In another reflection, he introduces a thought reminiscent of Hegel when discussing the riots: There is a difference between 'the truth of idiocy' and 'the idiocy of truth'. The first indicates that even the truth can sometimes appear banal or ridiculous, while the second suggests that even in the apparently foolish there may be a kernel of truth. The rebellions of 68 belong to the category that can be described as 'the truth of the idiocy', where the rebels, despite their foolhardy character, nevertheless reveal important insights into human nature and behavioral patterns.
Pascal's wager
Lacan's approach throughout all the lectures is to justify psychoanalysis as a field. Without this, he believes that there will be no purpose in studying the subject. The same point permeates all the examples he uses, which each time show us a new dimension of the way of thinking he believes is special to psychoanalysis. The examples are many, so I stick to something well-known he comments on – Pascal's Wager:
The French mathematician Blaise Pascal was a contradictory figure: He was one of the most important mathematicians and scientists of all time, but at the same time a rather strict and dogmatic Catholic. By dogmatic is mainly meant that he emphasized a clear distinction between faith and knowledge. Where abstract mathematics assisted with a clear form of knowledge, faith in God was ultimately a bet Pascal argued that one had to take in God's favor.
A bet on faith in God? It is difficult to see how Lacan will again link this to his discussion of what kind of discipline psychoanalysis is. But he can do it.
Pascal's wager, writes Lacan, is a bet between choosing pleasure in this life or in the next. It is therefore about choosing between an earthly life where the life you live is the only one you have, or to be convinced that there is another, more perfect life beyond the earthly.
You can't be happy, so just hope to be happy another time, somewhere else, in another life.
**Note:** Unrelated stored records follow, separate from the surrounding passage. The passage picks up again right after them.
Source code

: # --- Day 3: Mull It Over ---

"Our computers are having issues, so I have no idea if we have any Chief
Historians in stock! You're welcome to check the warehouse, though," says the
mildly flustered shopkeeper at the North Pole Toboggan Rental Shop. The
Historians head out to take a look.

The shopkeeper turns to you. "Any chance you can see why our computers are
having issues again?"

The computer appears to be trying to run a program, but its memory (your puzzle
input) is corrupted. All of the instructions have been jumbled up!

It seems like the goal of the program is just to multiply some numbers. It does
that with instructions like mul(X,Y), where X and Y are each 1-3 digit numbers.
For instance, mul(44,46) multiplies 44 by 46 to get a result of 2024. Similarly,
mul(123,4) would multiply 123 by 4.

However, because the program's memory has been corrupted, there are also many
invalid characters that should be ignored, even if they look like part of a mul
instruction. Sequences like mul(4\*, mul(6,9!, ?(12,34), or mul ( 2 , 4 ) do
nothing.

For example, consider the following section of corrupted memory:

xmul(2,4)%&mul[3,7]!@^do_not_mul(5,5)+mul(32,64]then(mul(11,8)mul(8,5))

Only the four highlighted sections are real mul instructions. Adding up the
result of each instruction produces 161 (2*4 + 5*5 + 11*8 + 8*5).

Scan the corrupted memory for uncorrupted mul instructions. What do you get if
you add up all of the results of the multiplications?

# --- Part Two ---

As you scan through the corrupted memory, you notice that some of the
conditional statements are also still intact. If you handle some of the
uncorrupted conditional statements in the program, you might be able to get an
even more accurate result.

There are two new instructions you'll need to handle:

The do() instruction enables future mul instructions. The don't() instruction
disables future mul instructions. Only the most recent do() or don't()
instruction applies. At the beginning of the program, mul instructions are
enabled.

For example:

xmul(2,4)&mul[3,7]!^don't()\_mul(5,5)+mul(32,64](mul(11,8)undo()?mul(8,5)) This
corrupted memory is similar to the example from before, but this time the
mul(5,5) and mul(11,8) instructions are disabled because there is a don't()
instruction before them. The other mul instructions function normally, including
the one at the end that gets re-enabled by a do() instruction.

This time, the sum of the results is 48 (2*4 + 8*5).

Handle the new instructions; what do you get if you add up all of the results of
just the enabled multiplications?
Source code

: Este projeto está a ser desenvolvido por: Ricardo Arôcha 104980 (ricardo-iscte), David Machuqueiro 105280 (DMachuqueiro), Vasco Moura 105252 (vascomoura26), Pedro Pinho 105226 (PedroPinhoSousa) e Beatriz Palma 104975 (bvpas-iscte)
If this point is to be linked to what has already been said about the jar with holes and the 68s, we again see that Lacan interprets Pascal's wager as something that tells us something fundamental about the possibility of achieving a happy state: our desire will always be somewhere else, never attainable in this life. Pascal's Wager shows that the bet leans towards an afterlife and belief in God, since happiness will forever be an elusive fantasy. In other words: You can't be happy, so just hope to be happy another time, somewhere else, in another life. Since desire can never be satisfied, it is necessary to believe in another life – this is how Lacan interprets Pascal's wager.
Man as imperfect
So what is the object of psychoanalysis, and what does it have to do with jars, 68s and Pascal's Wager? The is something that constantly eludes definition. Lacan is concerned with that which evades it symbolic the grip of the sphere. Like his French contemporaries, Lacan wants to say something about what everyday thought has difficulty grasping. For him, the fundamental truth of life is that desire is always somewhere else, and that we will forever be restless and imperfect. But it is precisely in this understanding of man as imperfect that Lacan presents his complete understanding of man and his desire – and which it is the task of psychoanalysis to study.